One way to potentially avoid the feeling of isolation is considering a role within a company that has a larger EA team rather than being the sole EA within the business. Working alongside a team of executive assistants provides a built-in support network within the organisation. Collaborating with fellow EAs allows for shared experiences and insights, reducing the feelings of isolation commonly associated with being the lone EA.

Establishing rapport with other EAs, even if they are in different locations, forms a support system where experiences and insights can be shared, offering a valuable outlet for the challenges unique to the role. It’s also likely that the group will complement each other's skills and share the workload, creating a more dynamic and supportive work environment. This not only helps in handling the demands of supporting high-level executives but also fosters a sense of community within the team.

Unfortunately this isn’t a guaranteed result, especially when supporting C-suite executives or business functions such as HR. The responsibilities associated with these roles often involve handling highly sensitive information, intensifying the need for discretion and limiting the ability to discuss certain matters - even within an EA team.

EA’s who find themselves as sole EA within a company or geographical location, which is often the case for start-ups and scaleups, look for your allies organisation-wide. These might be team members who you can regularly meet with in order to get business updates from, whilst fostering working relationships. For example, whilst working within Manufacturing I would regularly speak with Engineers to enable me to grasp a wider understanding of the business landscape.
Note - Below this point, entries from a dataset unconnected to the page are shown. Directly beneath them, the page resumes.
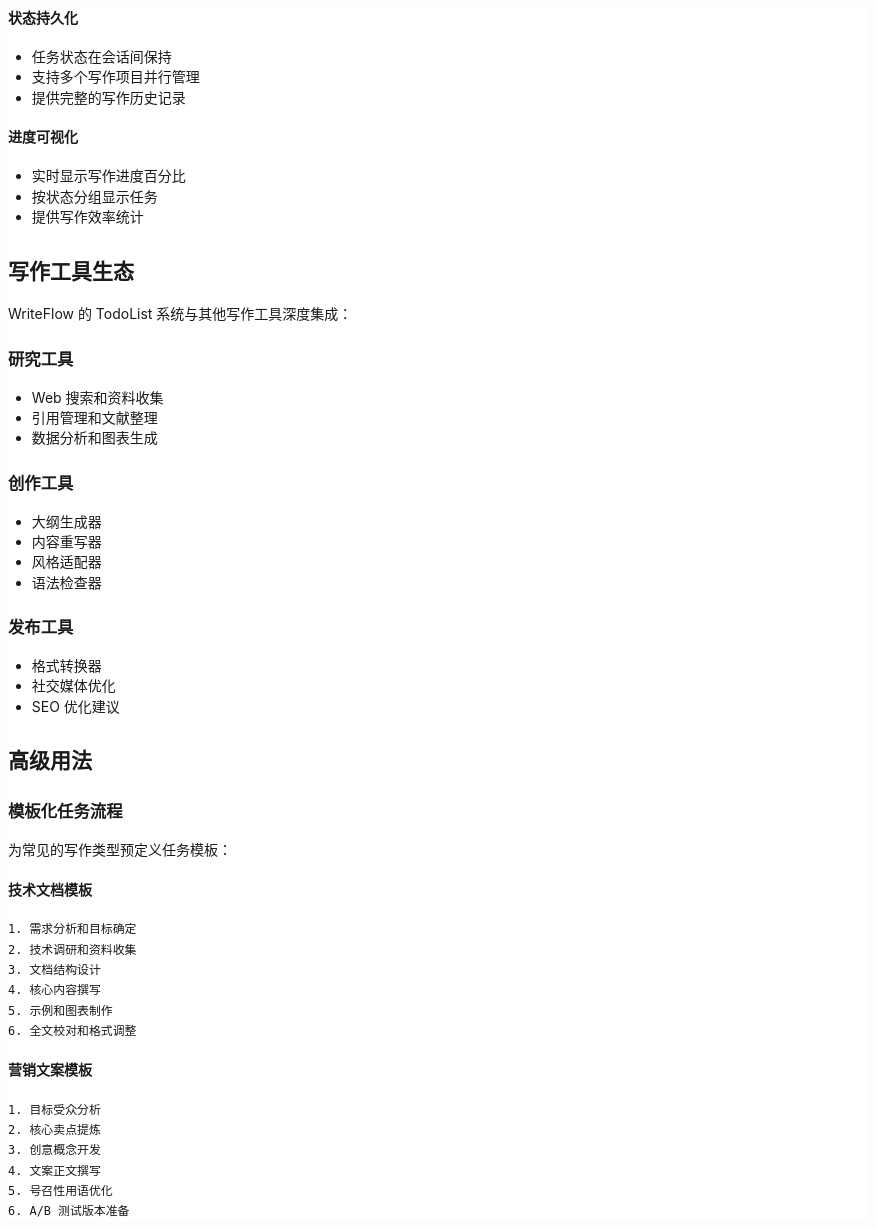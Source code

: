 #### 状态持久化
- 任务状态在会话间保持
- 支持多个写作项目并行管理
- 提供完整的写作历史记录

#### 进度可视化
- 实时显示写作进度百分比
- 按状态分组显示任务
- 提供写作效率统计

## 写作工具生态

WriteFlow 的 TodoList 系统与其他写作工具深度集成：

### 研究工具
- Web 搜索和资料收集
- 引用管理和文献整理
- 数据分析和图表生成

### 创作工具
- 大纲生成器
- 内容重写器
- 风格适配器
- 语法检查器

### 发布工具
- 格式转换器
- 社交媒体优化
- SEO 优化建议

## 高级用法

### 模板化任务流程
为常见的写作类型预定义任务模板：

#### 技术文档模板
```
1. 需求分析和目标确定
2. 技术调研和资料收集
3. 文档结构设计
4. 核心内容撰写
5. 示例和图表制作
6. 全文校对和格式调整
```

#### 营销文案模板
```
1. 目标受众分析
2. 核心卖点提炼
3. 创意概念开发
4. 文案正文撰写
5. 号召性用语优化
6. A/B 测试版本准备
```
Having these catch-ups over a coffee, or weaving in conversations around life outside of work enabled me to narrow the feeling of isolation in some aspects.
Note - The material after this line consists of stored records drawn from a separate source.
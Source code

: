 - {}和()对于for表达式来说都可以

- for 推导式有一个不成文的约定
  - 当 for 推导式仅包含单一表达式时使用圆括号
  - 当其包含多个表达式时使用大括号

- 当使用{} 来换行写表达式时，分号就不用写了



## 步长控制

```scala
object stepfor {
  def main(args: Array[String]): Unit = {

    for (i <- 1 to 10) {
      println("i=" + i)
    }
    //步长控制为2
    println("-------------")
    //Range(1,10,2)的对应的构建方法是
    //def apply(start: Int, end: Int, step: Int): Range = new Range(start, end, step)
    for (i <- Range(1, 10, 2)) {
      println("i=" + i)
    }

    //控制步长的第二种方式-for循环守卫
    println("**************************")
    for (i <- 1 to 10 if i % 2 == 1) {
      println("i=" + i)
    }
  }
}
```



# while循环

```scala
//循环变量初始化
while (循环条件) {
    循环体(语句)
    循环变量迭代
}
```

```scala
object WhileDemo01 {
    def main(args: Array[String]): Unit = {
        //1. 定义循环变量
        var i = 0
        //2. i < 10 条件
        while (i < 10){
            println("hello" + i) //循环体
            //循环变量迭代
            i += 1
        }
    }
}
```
Active participation in company events and cross-functional meetings can be an excellent channel to break down the walls of isolation. Collaborating with colleagues from different departments not only enhances the understanding of the organisational dynamics but also creates a sense of camaraderie.

It’s not just EA’s who can seek to remove the element of isolation within the role. Organisations must recognise the importance of supporting EAs in their professional development as well as their well-being. Providing opportunities for us to attend conferences, workshops, and training sessions not only enhances their skills but also allows them to connect with peers outside their immediate workplace. Offering access to employee assistance programs can support navigating the emotional challenges inherent in our roles, by removing the confidentiality blocker.
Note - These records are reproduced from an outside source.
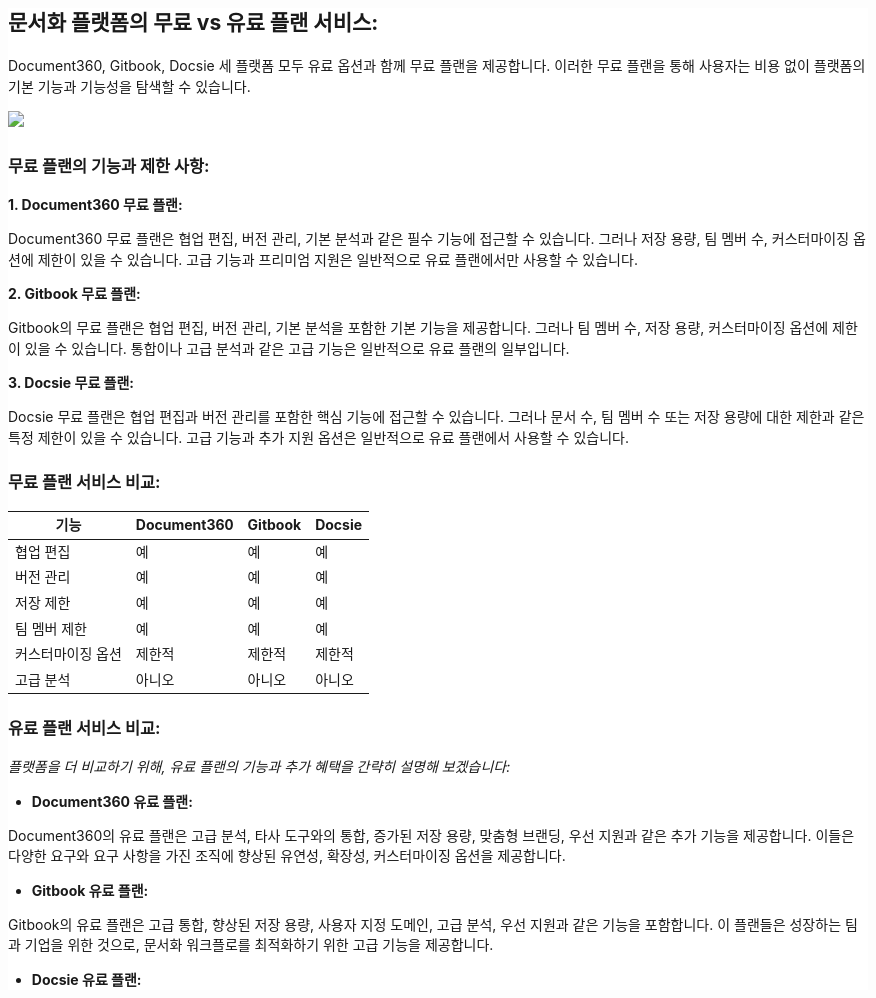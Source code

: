 ## 문서화 플랫폼의 무료 vs 유료 플랜 서비스:

Document360, Gitbook, Docsie 세 플랫폼 모두 유료 옵션과 함께 무료 플랜을 제공합니다. 이러한 무료 플랜을 통해 사용자는 비용 없이 플랫폼의 기본 기능과 기능성을 탐색할 수 있습니다.

![](https://cdn.docsie.io/workspace_PfNzfGj3YfKKtTO4T/doc_QiqgSuNoJpspcExF3/file_qFrxC7Bny6t21YksT/image7.png)

### 무료 플랜의 기능과 제한 사항:

**1. Document360 무료 플랜:**

Document360 무료 플랜은 협업 편집, 버전 관리, 기본 분석과 같은 필수 기능에 접근할 수 있습니다. 그러나 저장 용량, 팀 멤버 수, 커스터마이징 옵션에 제한이 있을 수 있습니다. 고급 기능과 프리미엄 지원은 일반적으로 유료 플랜에서만 사용할 수 있습니다.

**2. Gitbook 무료 플랜:**

Gitbook의 무료 플랜은 협업 편집, 버전 관리, 기본 분석을 포함한 기본 기능을 제공합니다. 그러나 팀 멤버 수, 저장 용량, 커스터마이징 옵션에 제한이 있을 수 있습니다. 통합이나 고급 분석과 같은 고급 기능은 일반적으로 유료 플랜의 일부입니다.

**3. Docsie 무료 플랜:**

Docsie 무료 플랜은 협업 편집과 버전 관리를 포함한 핵심 기능에 접근할 수 있습니다. 그러나 문서 수, 팀 멤버 수 또는 저장 용량에 대한 제한과 같은 특정 제한이 있을 수 있습니다. 고급 기능과 추가 지원 옵션은 일반적으로 유료 플랜에서 사용할 수 있습니다.

### 무료 플랜 서비스 비교:

|기능|Document360|Gitbook|Docsie|
|-|-|-|-|
|협업 편집|예|예|예|
|버전 관리|예|예|예|
|저장 제한|예|예|예|
|팀 멤버 제한|예|예|예|
|커스터마이징 옵션|제한적|제한적|제한적|
|고급 분석|아니오|아니오|아니오|

### 유료 플랜 서비스 비교:

*플랫폼을 더 비교하기 위해, 유료 플랜의 기능과 추가 혜택을 간략히 설명해 보겠습니다:*

* **Document360 유료 플랜:**

Document360의 유료 플랜은 고급 분석, 타사 도구와의 통합, 증가된 저장 용량, 맞춤형 브랜딩, 우선 지원과 같은 추가 기능을 제공합니다. 이들은 다양한 요구와 요구 사항을 가진 조직에 향상된 유연성, 확장성, 커스터마이징 옵션을 제공합니다.

* **Gitbook 유료 플랜:**

Gitbook의 유료 플랜은 고급 통합, 향상된 저장 용량, 사용자 지정 도메인, 고급 분석, 우선 지원과 같은 기능을 포함합니다. 이 플랜들은 성장하는 팀과 기업을 위한 것으로, 문서화 워크플로를 최적화하기 위한 고급 기능을 제공합니다.

* **Docsie 유료 플랜:**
Networking beyond the organisation introduces fresh perspectives, potential mentors, and a sense of solidarity with peers facing similar challenges. Social media platforms, especially professional networks such as LinkedIn, offer virtual spaces for connection without compromising sensitive information. There are some prominent groups where EAs can share experiences and seek advice.

However, striking balance requires a nuanced approach. Trust is paramount, and discretion must be maintained when discussing work-related matters outside the organisation. Selecting networking opportunities wisely and participating in closed forums where confidentiality is respected are essential steps. It's about finding a middle ground that allows EAs to build connections without jeopardising the trust placed in them to handle sensitive business information.

Ultimately, combating the inherent loneliness in EA roles involves intentional efforts to build connections. It is a delicate dance between networking and maintaining confidentiality, an underestimated skill that experienced and successful EAs come to master. The ability to navigate this balance not only enhances the personal and professional well-being of executive assistants but also contributes to a more connected and collaborative work environment.

As Executive Assistants, we must recognise the value of forging meaningful connections enabling isolation to be replaced with a network of support and understanding.